IVAs can last a long time, often up to five years, with further extensions after this date. If you are expecting to receive money in the near future, for example, an inheritance or pension withdrawal, you will need to consider whether those payments are caught by the terms of the IVA and are required to be paid into the IVA.

 

IVAs are publicly recorded on the Individual Insolvency Register, like bankruptcies. This option may not therefore be right for a debtor who wishes to pay their debts privately.

A debtor must fulfil specific criteria to enter into an IVA. For example, they need excess monthly income to be able to make the IVA payments. If a debtor cannot make meaningful payments, their creditors are unlikely to agree to an IVA.

IVAs can cover a wide range of debts, including loans, credit cards, overdrafts and outstanding bills.

 

Secured debts such as mortgage or rent arrears may be included in an IVA if a creditor agrees, however, usually, creditors will not agree to give up the benefit of their security.

 

The following debts will not be included in an IVA:

 

  • Child maintenance or court-ordered maintenance arrears
  • Student loans
  • Magistrates’ Court fines
  • Social Fund loans
  • TV licence arrears.

We suggest that a debtor takes independent professional advice to determine whether or not an IVA is appropriate for them.

 

Initially, an IP will be a nominee for the debtor’s IVA proposal. Once the IVA has been approved by the debtor’s creditors, the IP will become the supervisor of the IVA and, in doing so, will be required to supervise the debtor’s implementation and compliance with the terms of their IVA.

An IVA is approved by creditors holding 75% or more of the debt by value, provided less than half of the total value of creditors who are not associates of the debtor vote against it (rule 15.34(6), IR 2016).

 

The vote must be taken using a creditors’ decision procedure set out in the Insolvency Act 1986. If the IVA is approved, it:

 

  • Takes effect as if made by the debtor at the time the creditors decided to approve the proposal.
  • Binds every person who, in accordance with the IR 2016, was entitled to vote in the creditors’ decision procedure approving the proposal (or would have been so entitled if they had received notice of the decision procedure).

A creditor can challenge an IVA if they feel that their interests have been unfairly prejudiced or if there were material irregularities relating to the creditors’ decision procedure. If a challenge is successful, then a court can revoke or suspend an IVA.
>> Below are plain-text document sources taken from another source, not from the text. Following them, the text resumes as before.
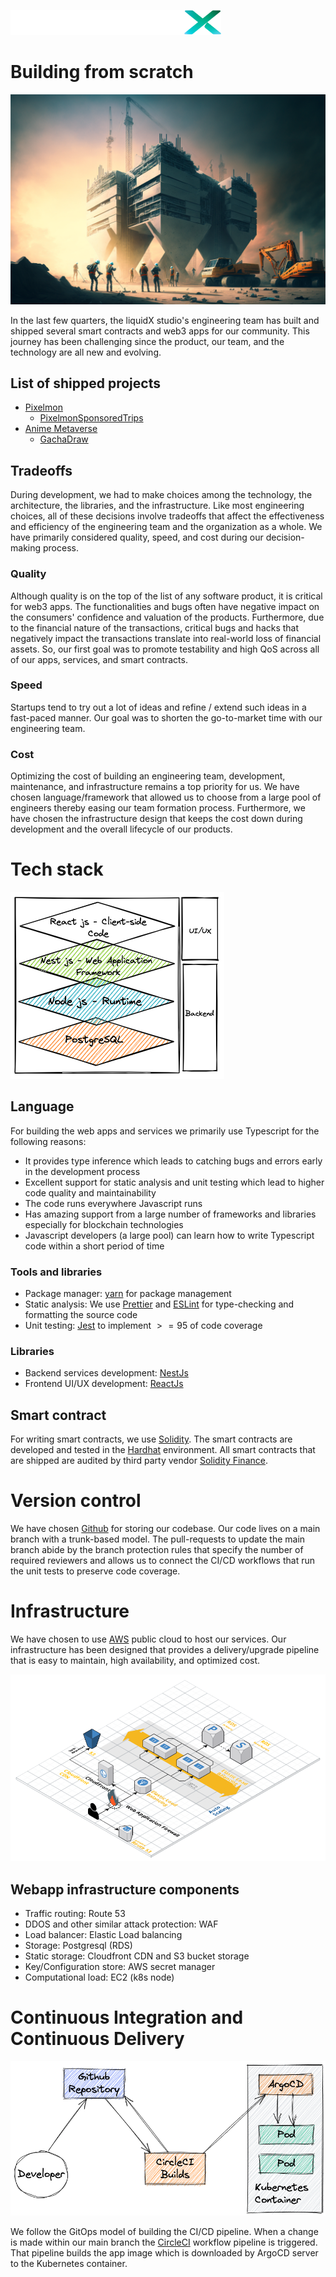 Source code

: ![LiquidXLogo.png](./img/LiquidXLogo.png)

# Building from scratch
![img](./img/buildingWeb3Foundations.png)

In the last few quarters, the liquidX studio's engineering team has built and shipped several smart contracts and web3 apps for our community.  This journey has been challenging since the product, our team, and the technology are all new and evolving.

## List of shipped projects
- [Pixelmon](https://www.pixelmon.ai/)
    - [PixelmonSponsoredTrips](https://goerli.etherscan.io/address/0x90c3D47914DF3C4df4D281DCaA5AB2BB4996c162#code)
- [Anime Metaverse](https://animemetaverse.ai)
    - [GachaDraw](https://etherscan.io/address/0xF8eE543171971A331D5ABa3e9660bEfc5F1eeE09#code)

## Tradeoffs
During development, we had to make choices among the technology, the architecture, the libraries, and the infrastructure. Like most engineering choices, all of these decisions involve tradeoffs that affect the effectiveness and efficiency of the engineering team and the organization as a whole.  We have primarily considered quality, speed, and cost during our decision-making process.

### Quality
Although quality is on the top of the list of any software product, it is critical for web3 apps.  The functionalities and bugs often have negative impact on the consumers' confidence and valuation of the products.  Furthermore, due to the financial nature of the transactions, critical bugs and hacks that negatively impact the transactions translate into real-world loss of financial assets.  So, our first goal was to promote testability and high QoS across all of our apps, services, and smart contracts.

### Speed
Startups tend to try out a lot of ideas and refine / extend such ideas in a fast-paced manner. Our goal was to shorten the go-to-market time with our engineering team.

### Cost
Optimizing the cost of building an engineering team, development, maintenance, and infrastructure remains a top priority for us. We have chosen language/framework that allowed us to choose from a large pool of engineers thereby easing our team formation process.  Furthermore, we have chosen the infrastructure design that keeps the cost down during development and the overall lifecycle of our products.

# Tech stack
![Techstack](./img/Techstack.png)

## Language
For building the web apps and services we primarily use Typescript for the following reasons:
- It provides type inference which leads to catching bugs and errors early in the development process
- Excellent support for static analysis and unit testing which lead to higher code quality and maintainability
- The code runs everywhere Javascript runs
- Has amazing support from a large number of frameworks and libraries especially for blockchain technologies
- Javascript developers (a large pool) can learn how to write Typescript code within a short period of time

### Tools and libraries
- Package manager: [yarn](https://yarnpkg.com/) for package management
- Static analysis: We use [Prettier](https://prettier.io/) and [ESLint](https://typescript-eslint.io/) for type-checking and formatting the source code
- Unit testing: [Jest](https://jestjs.io/) to implement $>= 95%$ of code coverage

### Libraries
- Backend services development: [NestJs](https://nestjs.com/)
- Frontend UI/UX development: [ReactJs](https://reactjs.org/)

## Smart contract
For writing smart contracts, we use [Solidity](https://soliditylang.org/).  The smart contracts are developed and tested in the [Hardhat](https://hardhat.org) environment.  All smart contracts that are shipped are audited by third party vendor [Solidity Finance](https://solidity.finance/).

# Version control
We have chosen [Github](https://github.com) for storing our codebase.  Our code lives on a main branch with a trunk-based model.  The pull-requests to update the main branch abide by the branch protection rules that specify the number of required reviewers and allows us to connect the CI/CD workflows that run the unit tests to preserve code coverage.

# Infrastructure
We have chosen to use [AWS](https://aws.amazon.com/) public cloud to host our services.  Our infrastructure has been designed that provides a delivery/upgrade pipeline that is easy to maintain, high availability, and optimized cost.

![AWS infrastructure](./img/AWS-infra-design.png)

## Webapp infrastructure components
- Traffic routing: Route 53
- DDOS and other similar attack protection: WAF
- Load balancer: Elastic Load balancing
- Storage: Postgresql (RDS)
- Static storage: Cloudfront CDN and S3 bucket storage
- Key/Configuration store: AWS secret manager
- Computational load: EC2 (k8s node)

# Continuous Integration and Continuous Delivery
![image](./img/ci_cd_pipeline.png)

We follow the GitOps model of building the CI/CD pipeline.  When a change is made within our main branch the [CircleCI](https://circleci.com/) workflow pipeline is triggered.  That pipeline builds the app image which is downloaded by ArgoCD server to the Kubernetes container.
An IVA will impact the debtor’s credit rating, which means that they may find it hard to get credit while the agreement is in place.

 

Creditors can check whether you have an IVA by searching the Individual Insolvency Register. Your IVA will usually stay on the Register until three months after it has ended.

 

If you want to apply for more than £500 of credit, you also need written permission from the supervisor unless the credit is for utility bills.

Each IVA will set out the terms upon which it will be completed or terminated. An IVA usually lasts between three and six years and can come to an end if there has been a breach of the terms, if it has come to a premature end or it has been satisfactorily completed in line with its terms.